▸ WHAT YOU ARE ASKED TO DO:
From the records below, return every line containing the word "Collective".

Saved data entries
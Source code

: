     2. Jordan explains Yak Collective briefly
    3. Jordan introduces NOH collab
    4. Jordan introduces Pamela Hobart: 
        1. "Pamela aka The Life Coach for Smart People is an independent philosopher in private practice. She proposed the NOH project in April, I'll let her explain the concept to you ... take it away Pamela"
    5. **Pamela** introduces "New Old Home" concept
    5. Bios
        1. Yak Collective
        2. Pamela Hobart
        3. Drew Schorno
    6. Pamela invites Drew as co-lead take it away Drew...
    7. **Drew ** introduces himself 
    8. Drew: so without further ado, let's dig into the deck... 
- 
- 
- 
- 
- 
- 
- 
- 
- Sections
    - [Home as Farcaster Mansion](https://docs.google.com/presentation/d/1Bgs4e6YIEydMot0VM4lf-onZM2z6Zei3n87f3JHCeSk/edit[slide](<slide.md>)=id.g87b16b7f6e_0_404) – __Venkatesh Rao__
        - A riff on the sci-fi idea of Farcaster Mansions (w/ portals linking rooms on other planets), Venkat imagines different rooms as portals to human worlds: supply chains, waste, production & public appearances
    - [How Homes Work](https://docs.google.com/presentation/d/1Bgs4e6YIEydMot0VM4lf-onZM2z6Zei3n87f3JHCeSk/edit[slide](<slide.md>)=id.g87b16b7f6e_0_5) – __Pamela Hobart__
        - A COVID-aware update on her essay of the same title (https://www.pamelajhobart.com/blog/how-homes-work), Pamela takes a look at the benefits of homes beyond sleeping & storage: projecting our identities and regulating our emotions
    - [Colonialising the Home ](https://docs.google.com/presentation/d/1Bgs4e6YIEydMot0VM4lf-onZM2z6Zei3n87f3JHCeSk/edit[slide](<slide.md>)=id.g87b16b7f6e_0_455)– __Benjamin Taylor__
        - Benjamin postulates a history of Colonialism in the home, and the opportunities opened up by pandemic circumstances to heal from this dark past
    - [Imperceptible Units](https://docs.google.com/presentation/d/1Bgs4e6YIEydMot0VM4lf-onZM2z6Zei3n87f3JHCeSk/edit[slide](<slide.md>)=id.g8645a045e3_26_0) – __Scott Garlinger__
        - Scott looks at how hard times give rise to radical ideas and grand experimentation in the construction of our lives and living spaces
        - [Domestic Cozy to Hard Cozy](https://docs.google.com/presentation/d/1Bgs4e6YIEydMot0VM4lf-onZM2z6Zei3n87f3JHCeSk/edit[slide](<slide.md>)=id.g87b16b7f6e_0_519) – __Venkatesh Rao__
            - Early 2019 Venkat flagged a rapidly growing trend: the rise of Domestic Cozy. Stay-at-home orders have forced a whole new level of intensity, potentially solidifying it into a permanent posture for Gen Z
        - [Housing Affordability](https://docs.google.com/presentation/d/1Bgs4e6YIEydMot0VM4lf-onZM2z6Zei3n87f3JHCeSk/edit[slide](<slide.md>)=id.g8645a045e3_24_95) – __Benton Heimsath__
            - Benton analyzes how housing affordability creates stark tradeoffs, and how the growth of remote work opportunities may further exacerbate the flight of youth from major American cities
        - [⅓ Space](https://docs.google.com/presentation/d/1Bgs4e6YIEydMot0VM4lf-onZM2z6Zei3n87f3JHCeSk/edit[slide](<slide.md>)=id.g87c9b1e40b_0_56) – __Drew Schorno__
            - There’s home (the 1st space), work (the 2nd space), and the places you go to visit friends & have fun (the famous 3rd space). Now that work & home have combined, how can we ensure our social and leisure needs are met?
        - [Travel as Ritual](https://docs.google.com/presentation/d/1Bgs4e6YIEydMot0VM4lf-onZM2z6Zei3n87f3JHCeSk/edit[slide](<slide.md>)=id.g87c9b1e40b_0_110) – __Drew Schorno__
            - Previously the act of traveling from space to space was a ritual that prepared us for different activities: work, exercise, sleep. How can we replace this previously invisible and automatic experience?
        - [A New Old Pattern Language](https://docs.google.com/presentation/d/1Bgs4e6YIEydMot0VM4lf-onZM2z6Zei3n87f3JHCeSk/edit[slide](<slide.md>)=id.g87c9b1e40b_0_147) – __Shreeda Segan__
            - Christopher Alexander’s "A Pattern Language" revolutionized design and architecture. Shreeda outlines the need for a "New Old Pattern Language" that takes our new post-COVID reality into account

▸ EXERCISE OUTPUT:
:     2. Jordan explains Yak Collective briefly
        1. Yak Collective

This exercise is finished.